● **BRIEF**
Check each line of the records for "failed"; collect those that have it.

● **PROVIDED RECORDS**

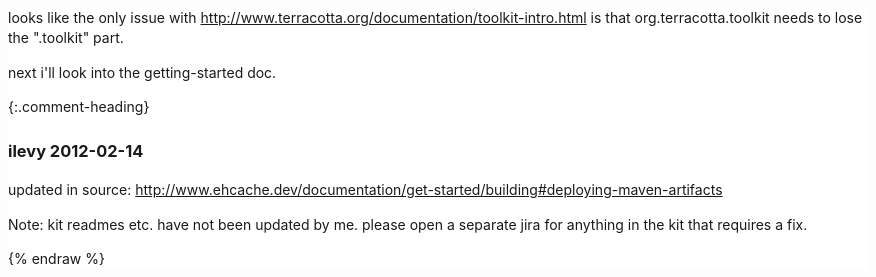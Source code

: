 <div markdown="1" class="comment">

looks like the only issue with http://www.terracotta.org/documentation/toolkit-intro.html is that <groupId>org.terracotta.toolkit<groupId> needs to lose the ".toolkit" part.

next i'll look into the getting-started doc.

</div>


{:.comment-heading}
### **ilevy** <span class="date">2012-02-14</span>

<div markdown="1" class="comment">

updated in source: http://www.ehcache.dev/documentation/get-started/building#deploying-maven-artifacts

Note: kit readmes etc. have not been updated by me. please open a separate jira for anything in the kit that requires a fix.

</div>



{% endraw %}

---

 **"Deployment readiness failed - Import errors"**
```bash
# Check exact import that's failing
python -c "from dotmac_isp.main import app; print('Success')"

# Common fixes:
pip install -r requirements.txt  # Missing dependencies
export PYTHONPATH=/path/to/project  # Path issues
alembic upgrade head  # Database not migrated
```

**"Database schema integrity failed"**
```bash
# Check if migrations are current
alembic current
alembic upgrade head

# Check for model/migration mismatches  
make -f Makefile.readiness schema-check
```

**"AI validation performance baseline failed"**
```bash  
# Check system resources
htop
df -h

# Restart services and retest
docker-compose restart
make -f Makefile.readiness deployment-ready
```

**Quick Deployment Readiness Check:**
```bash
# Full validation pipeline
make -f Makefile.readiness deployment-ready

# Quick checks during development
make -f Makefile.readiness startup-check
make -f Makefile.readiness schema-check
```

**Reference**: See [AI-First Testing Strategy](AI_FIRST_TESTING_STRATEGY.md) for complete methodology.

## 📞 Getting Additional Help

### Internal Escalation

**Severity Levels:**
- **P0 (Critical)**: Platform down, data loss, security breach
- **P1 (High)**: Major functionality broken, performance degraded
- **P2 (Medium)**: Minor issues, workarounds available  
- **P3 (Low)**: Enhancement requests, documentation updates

● **SOLUTION TO THIS PROBLEM**
 **"Deployment readiness failed - Import errors"**
**"Database schema integrity failed"**
**"AI validation performance baseline failed"**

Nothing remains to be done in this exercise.